PROBLEM DESCRIPTION —
The answer should be each line of the records that contains the word "ταῦτα"; please copy them all.

Stored data

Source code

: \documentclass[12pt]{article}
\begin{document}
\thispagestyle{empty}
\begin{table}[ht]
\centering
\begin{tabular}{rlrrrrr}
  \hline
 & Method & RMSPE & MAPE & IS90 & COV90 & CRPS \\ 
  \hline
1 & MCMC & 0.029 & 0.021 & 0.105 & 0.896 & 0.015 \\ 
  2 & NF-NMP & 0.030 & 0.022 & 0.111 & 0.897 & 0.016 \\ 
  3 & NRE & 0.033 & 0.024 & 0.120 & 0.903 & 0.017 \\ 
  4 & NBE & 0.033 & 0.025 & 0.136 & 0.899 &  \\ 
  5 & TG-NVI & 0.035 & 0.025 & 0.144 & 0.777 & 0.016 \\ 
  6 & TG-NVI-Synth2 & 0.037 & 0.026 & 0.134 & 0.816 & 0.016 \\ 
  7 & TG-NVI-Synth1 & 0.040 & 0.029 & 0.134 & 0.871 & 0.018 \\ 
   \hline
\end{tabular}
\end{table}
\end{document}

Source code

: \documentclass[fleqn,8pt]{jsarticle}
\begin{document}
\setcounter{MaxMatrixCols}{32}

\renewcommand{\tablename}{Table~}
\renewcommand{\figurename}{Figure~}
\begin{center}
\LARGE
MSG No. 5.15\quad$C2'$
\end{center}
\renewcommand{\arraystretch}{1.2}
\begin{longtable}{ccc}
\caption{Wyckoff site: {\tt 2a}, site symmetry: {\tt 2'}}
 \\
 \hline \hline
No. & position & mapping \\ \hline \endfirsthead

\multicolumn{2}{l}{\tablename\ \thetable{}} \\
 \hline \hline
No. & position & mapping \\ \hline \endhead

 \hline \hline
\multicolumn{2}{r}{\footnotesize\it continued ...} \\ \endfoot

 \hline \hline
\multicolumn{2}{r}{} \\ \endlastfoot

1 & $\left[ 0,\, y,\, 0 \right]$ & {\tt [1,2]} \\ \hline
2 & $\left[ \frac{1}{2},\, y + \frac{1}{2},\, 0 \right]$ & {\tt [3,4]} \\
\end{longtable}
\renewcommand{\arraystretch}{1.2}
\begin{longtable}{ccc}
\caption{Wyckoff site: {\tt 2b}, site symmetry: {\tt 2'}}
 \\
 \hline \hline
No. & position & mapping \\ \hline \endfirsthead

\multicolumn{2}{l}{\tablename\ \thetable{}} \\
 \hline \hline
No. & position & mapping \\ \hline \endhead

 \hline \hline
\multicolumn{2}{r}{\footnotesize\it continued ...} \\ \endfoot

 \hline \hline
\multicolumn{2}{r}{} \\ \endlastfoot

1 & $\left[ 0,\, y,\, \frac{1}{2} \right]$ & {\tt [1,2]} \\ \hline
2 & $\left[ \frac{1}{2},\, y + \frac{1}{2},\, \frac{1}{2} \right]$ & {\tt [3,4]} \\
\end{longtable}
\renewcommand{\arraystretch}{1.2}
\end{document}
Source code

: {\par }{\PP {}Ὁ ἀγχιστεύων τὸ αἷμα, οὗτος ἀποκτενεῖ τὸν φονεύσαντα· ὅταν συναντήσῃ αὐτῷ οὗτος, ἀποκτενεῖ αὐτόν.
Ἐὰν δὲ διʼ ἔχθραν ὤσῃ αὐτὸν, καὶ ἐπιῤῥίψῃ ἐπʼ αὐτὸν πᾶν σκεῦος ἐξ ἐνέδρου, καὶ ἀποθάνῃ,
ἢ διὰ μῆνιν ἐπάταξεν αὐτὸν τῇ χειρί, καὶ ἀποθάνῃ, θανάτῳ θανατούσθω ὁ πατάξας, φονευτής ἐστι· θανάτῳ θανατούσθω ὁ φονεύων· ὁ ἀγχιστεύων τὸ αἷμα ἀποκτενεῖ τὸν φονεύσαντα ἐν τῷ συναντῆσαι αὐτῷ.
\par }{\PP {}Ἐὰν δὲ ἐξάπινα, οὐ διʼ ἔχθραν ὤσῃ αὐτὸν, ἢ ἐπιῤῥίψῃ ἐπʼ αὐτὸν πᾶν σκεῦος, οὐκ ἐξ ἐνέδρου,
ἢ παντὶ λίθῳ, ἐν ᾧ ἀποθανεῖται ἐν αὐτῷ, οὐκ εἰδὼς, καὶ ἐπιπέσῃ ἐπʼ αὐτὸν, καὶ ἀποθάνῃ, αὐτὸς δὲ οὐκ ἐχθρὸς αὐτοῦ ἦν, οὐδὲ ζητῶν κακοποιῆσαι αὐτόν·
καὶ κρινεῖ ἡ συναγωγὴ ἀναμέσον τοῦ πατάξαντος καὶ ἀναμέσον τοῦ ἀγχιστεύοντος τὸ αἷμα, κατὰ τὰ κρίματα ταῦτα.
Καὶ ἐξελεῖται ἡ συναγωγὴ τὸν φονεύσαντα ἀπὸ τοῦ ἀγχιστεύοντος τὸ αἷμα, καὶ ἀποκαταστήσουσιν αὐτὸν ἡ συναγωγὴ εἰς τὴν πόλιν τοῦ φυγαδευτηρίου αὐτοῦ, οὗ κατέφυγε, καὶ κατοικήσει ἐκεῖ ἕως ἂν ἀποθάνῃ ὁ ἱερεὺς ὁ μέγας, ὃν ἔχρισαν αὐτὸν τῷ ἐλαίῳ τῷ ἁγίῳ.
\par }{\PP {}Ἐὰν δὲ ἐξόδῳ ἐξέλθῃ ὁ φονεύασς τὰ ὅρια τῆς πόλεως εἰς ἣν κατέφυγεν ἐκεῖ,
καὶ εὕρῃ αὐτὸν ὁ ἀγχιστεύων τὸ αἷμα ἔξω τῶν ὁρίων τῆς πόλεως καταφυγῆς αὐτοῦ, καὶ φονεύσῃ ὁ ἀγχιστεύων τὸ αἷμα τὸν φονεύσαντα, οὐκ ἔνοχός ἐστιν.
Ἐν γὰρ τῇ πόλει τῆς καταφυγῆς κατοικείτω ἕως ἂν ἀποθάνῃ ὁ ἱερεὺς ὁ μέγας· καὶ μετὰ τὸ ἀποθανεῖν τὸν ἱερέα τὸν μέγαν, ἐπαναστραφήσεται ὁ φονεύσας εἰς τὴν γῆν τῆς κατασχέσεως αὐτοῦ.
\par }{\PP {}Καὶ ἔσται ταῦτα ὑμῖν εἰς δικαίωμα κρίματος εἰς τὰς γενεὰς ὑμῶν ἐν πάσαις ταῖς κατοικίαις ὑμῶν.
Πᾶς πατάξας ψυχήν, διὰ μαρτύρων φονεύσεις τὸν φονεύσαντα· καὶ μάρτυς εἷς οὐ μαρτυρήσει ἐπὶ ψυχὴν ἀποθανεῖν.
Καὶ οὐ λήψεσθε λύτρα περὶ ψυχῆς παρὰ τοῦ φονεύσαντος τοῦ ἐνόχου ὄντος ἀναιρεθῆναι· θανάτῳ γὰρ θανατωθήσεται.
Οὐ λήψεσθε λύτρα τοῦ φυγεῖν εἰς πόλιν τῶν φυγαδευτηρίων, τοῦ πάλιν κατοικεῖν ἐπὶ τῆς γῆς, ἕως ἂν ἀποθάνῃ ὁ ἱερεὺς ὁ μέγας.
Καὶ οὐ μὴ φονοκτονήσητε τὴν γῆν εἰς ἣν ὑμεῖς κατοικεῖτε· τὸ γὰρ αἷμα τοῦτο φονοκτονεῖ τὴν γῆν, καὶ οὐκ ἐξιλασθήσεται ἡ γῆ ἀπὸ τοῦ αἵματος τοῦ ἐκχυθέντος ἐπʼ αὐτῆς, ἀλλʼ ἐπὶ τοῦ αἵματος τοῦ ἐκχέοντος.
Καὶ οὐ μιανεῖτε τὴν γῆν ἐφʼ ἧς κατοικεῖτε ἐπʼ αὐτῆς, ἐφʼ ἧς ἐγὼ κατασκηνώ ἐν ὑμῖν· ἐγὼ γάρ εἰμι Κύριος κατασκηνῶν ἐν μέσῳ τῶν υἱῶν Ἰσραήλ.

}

ANSWER —
καὶ κρινεῖ ἡ συναγωγὴ ἀναμέσον τοῦ πατάξαντος καὶ ἀναμέσον τοῦ ἀγχιστεύοντος τὸ αἷμα, κατὰ τὰ κρίματα ταῦτα.
\par }{\PP {}Καὶ ἔσται ταῦτα ὑμῖν εἰς δικαίωμα κρίματος εἰς τὰς γενεὰς ὑμῶν ἐν πάσαις ταῖς κατοικίαις ὑμῶν.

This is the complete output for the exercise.